FAQ about Lemon-Orange Orange Roughy Recipe
Comments
Raymond Brown
08/26/2024 06:36:10 AM
Great recipe! I made some adjustments to suit my preferences and calorie intake. I sprayed butter spray on the fish and shrimp (I also used 8 oz of raw shrimp), then seasoned them with Old Bay seasoning, Himalayan pink salt, fresh ground pepper, lemon pepper, and a touch of garlic powder on the shrimp. I used 1.5 tsp of olive oil, 3 cloves of garlic (2 minced, 1 sliced), and 5-6 chopped fresh basil leaves. I heated everything in the oil before adding the fish, shrimp, and juice. The fish cooked for 5 minutes, and I added the shrimp halfway through.
Scott Collins
09/21/2024 01:32:41 PM
This recipe is amazing with any kind of flaky white fish, such as flounder, tilapia, or grouper. I personally enjoy heating the oil in a large sauté pan, cooking the fish for about 4 minutes over medium-high heat until it's just starting to brown, then flipping it, pouring the juice over it, covering it, and removing it from the heat. In just about 5 minutes, it turns out perfectly every time. The "sauce" is delicious over rice, quinoa, or couscous as is, or you can reduce or thicken it with a bit of cornstarch. It also pairs well with either lemon or lime juice, whichever you have on hand. I love this recipe, and it's so easy that even kids can make it. Thank you!
Mark Hall
10/12/2023 11:50:28 AM
Explosive burst of flavors! This dish was both incredibly nutritious and delicious. I substituted 2 tablespoons of orange concentrate for fresh orange, seasoned the fillets with lemon pepper, and let them marinate for 10 minutes before pan-frying them in a bit of olive oil on medium-high heat. Once both sides were nicely browned, I added the lemon and orange sauce, simmering on medium heat to thicken. The result was outstanding, especially when paired with a quinoa and mushroom dish from the same site. The fish had a gorgeous orange glaze, and the flavors complemented each other perfectly. This has become one of my top choices for a healthy and satisfying dinner!
Karen Edwards
10/19/2023 08:47:00 AM
Review revised: I prepared the dish with cod, but unfortunately, the flavors of the freshly-squeezed orange and lemon juices were overpowered by the lemon pepper seasoning. Incorporating the juices at the start and then flipping the fillets resulted in a lack of fresh juice essence. The quick cooking time didn't allow the juice to enhance the fish, and upon flipping, the juice seemed to evaporate rapidly. If I were to attempt this recipe again (which seems unlikely), I'd suggest waiting until the fish is almost done cooking to add the juices for better flavor infusion. Furthermore, a garnish like chopped parsley or cilantro would greatly improve the presentation, as it currently lacks visual appeal.
Jerry Thomas
07/08/2024 02:28:01 PM
My husband couldn't stop raving about this recipe!

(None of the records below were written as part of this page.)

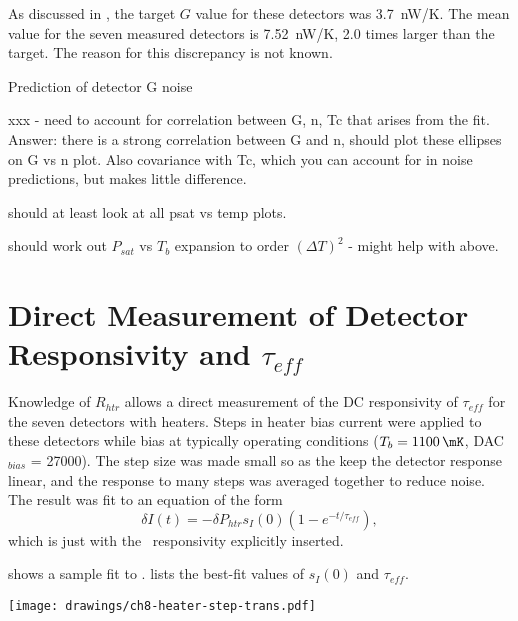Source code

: As discussed in , the target $G$ value for these detectors was 3.7~nW/K.
The mean value for the seven measured detectors is 7.52~nW/K, 2.0 times larger than the target.
The reason for this discrepancy is not known.

Prediction of detector G noise

xxx - need to account for correlation between G, n, Tc that arises from the fit.
Answer: there is a strong correlation between G and n, should plot these ellipses on G vs n plot. Also covariance with Tc, which you can account for in noise predictions, but makes little difference.

should at least look at all psat vs temp plots.

should work out $P_{sat}$ vs $T_b$ expansion to order $(\Delta T)^2$ - might help with above.

\section{Direct Measurement of Detector Responsivity and $\tau_{eff}$}

Knowledge of $R_{htr}$ allows a direct measurement of the DC responsivity of $\tau_{eff}$ for the seven detectors with heaters.
Steps in heater bias current were applied to these detectors while bias at typically operating conditions ($T_b = \SI{1100}{\mK}$, DAC$_{bias}$ = 27000).
The step size was made small so as the keep the detector response linear, and the response to many steps was averaged together to reduce noise.
The result was fit to an equation of the form
\begin{equation} \label{eqn:ch8-heater-step-trans}
  \delta I(t) = - \delta P_{htr} s_I(0) (1 - e^{-t/\tau_{eff}}),
\end{equation}
which is just  with the \DC\ responsivity explicitly inserted.

 shows a sample fit to .
 lists the best-fit values of $s_I(0)$ and $\tau_{eff}$.

\begin{figure*}
\centering
\texttt{[image: drawings/ch8-heater-step-trans.pdf]}
\caption{Plot showing response of detector  to step in applied heater power of \SI{1.41}{\pico\watt}.
Plots are for  biased into normal operating conditions.
Data acquired at \SI{3125}{\Hz}.
Data averaged over 32 steps (16 up and 16 down) along with best fit to .
The step in applied power begins at $t \approx \SI{0.6}{\ms}$, not $t = \SI{0}{\ms}$.
} 
\label{fig:ch8-heater-step-trans}
\end{figure*}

It's foolproof! I consider myself a decent cook, but cooking fish has never been my forte. My husband, who is watching his cholesterol, kept asking how much butter I used to make it so deliciously buttery. He was surprised when I told him I didn't use any butter, just a small drizzle of olive oil in the pan. Simply sear the fish in the oil, squeeze the juice of one lemon and one orange over the top, sprinkle with lemon pepper, and let it simmer until flaky. I also added a bit of grated orange and lemon zest to the juice. It couldn't be easier!
Scott Nguyen
07/28/2024 01:29:01 AM
I have made this recipe multiple times and it never fails to taste delicious. The only alteration I make is using blood orange olive oil, which adds a unique twist to the flavor.
David Turner
03/04/2024 08:53:37 PM
I absolutely adore this recipe with any type of white fish.